BasisBijbel

Hosea 4:1-9 BasisBijbel (BB)

1. [ De Heer zegt: ] "Luister naar wat Ik zeg, Israëlieten, zegt de Heer. Ik houd een rechtszaak en Ik beschuldig de bewoners van jullie land. Want jullie zijn niet trouw. Jullie zijn niet goed voor elkaar. Niemand van jullie kent God.

2. Jullie vloeken en liegen, moorden en stelen. Jullie zijn ontrouw aan je vrouw of man. Overal is geweld, moord en doodslag!

3. Daarom zal het land treuren en alles wat er leeft zal langzaam sterven. Ook de wilde dieren en de vogels gaan dood, ja, zelfs de vissen.

4. Maar laat niemand een ander beschuldigen! Wijs maar niet naar een ander! Want jullie zijn als iemand die een priester beschuldigt [ en verdienen de doodstraf ].

5. Jullie doen elke dag en elke nacht slechte dingen. Ook jullie [ leugen- ]profeten doen dat. En jullie moeder [ Israël ] zal sterven!

6. Het loopt verkeerd af met mijn volk, doordat het Mij niet kent. Jullie hebben Mij niet willen kennen. Daarom wil Ik jullie ook niet langer kennen! Jullie zullen niet langer mijn priesters zijn. Jullie zijn de wetten en leefregels van jullie God vergeten. Daarom zal Ik ook jullie volk vergeten.

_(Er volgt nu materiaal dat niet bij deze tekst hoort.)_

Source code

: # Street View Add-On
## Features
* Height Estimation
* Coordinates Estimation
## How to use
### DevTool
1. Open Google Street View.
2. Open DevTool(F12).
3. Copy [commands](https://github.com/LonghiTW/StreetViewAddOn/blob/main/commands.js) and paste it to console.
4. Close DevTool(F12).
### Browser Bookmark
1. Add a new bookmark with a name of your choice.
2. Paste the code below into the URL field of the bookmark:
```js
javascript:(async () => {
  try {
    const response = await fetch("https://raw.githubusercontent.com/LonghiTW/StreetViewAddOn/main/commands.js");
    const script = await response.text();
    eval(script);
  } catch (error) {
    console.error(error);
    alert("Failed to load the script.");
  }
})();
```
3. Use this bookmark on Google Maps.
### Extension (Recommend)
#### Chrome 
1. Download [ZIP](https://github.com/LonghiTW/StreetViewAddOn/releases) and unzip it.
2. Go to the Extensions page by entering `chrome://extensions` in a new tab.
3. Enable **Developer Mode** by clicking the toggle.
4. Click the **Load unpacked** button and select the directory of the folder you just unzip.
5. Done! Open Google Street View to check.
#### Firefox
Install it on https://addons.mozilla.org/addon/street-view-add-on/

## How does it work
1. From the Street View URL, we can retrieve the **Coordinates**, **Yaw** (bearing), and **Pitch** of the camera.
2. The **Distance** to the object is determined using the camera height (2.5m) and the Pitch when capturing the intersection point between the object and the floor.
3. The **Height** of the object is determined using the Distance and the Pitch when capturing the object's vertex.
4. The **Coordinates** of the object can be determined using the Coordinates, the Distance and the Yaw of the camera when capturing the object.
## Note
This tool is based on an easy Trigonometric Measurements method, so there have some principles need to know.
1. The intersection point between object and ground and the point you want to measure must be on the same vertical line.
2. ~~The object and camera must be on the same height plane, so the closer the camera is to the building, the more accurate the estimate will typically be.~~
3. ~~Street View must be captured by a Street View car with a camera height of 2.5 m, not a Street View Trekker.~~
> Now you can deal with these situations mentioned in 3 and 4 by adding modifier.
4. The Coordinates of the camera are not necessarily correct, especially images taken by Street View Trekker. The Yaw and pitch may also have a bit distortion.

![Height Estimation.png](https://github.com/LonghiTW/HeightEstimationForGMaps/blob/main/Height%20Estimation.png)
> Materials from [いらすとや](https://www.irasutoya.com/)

7. Hoe rijker ze werden, hoe meer slechte dingen ze deden. Ik zal hun eer [ dat ze mijn volk waren ] vervangen door schande [ doordat ze niet langer mijn volk zullen zijn ].

8. Ze genieten van hun slechtheid. Ze verlangen ernaar.

9. Daarom zal Ik de priesters en het volk hetzelfde behandelen. Volk én priesters zullen de gevolgen dragen van wat ze hebben gedaan. Ik zal hen ervoor straffen.